How to complete this task →
Look through the listing and report every line that has "二次創作作品の" in it.
Source material START
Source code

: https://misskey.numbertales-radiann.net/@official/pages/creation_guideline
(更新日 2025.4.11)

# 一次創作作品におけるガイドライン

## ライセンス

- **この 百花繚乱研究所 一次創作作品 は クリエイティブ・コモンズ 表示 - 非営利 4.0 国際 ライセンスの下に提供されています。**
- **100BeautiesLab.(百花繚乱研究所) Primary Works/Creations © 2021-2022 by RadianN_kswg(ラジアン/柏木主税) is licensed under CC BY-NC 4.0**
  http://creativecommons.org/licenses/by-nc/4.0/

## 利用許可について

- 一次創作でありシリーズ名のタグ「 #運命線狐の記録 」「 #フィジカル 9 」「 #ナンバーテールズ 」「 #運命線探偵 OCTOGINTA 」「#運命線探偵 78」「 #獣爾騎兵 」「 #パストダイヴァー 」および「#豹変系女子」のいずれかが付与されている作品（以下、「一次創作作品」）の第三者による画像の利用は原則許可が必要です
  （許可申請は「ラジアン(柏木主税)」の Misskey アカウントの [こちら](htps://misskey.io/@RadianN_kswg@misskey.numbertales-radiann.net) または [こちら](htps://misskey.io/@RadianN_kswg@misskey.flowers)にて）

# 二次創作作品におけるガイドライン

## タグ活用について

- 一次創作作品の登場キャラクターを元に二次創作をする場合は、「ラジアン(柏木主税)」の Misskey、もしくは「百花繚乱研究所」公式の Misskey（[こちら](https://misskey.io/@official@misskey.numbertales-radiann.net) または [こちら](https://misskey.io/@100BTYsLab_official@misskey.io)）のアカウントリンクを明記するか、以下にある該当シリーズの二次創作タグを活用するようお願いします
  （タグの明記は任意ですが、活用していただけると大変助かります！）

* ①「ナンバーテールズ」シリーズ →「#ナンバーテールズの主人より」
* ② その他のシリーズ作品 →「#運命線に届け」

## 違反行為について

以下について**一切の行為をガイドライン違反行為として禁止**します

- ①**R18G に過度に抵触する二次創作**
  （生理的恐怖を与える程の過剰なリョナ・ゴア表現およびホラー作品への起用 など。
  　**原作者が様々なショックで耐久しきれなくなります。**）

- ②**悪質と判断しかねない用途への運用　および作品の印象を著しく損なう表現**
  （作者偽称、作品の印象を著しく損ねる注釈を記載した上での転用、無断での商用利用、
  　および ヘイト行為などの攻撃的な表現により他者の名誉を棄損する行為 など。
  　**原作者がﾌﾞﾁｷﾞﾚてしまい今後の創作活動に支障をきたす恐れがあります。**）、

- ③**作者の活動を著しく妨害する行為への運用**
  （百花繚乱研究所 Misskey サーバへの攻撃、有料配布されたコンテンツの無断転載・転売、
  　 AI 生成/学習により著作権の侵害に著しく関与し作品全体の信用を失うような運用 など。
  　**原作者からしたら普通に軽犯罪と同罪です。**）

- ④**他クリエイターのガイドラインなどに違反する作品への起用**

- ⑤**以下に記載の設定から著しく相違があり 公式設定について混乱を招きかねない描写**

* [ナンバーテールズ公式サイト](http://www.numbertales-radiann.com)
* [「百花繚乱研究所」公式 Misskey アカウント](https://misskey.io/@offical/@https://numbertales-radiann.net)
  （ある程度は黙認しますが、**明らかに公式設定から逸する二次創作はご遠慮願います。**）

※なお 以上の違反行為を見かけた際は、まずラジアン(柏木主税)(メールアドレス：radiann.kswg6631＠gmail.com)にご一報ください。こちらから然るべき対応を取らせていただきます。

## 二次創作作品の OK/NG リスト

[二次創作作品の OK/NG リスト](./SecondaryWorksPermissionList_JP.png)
Source material END
Source material START
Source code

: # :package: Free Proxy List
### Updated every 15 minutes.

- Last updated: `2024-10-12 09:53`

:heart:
Source material END
Task solution →
## 二次創作作品の OK/NG リスト
[二次創作作品の OK/NG リスト](./SecondaryWorksPermissionList_JP.png)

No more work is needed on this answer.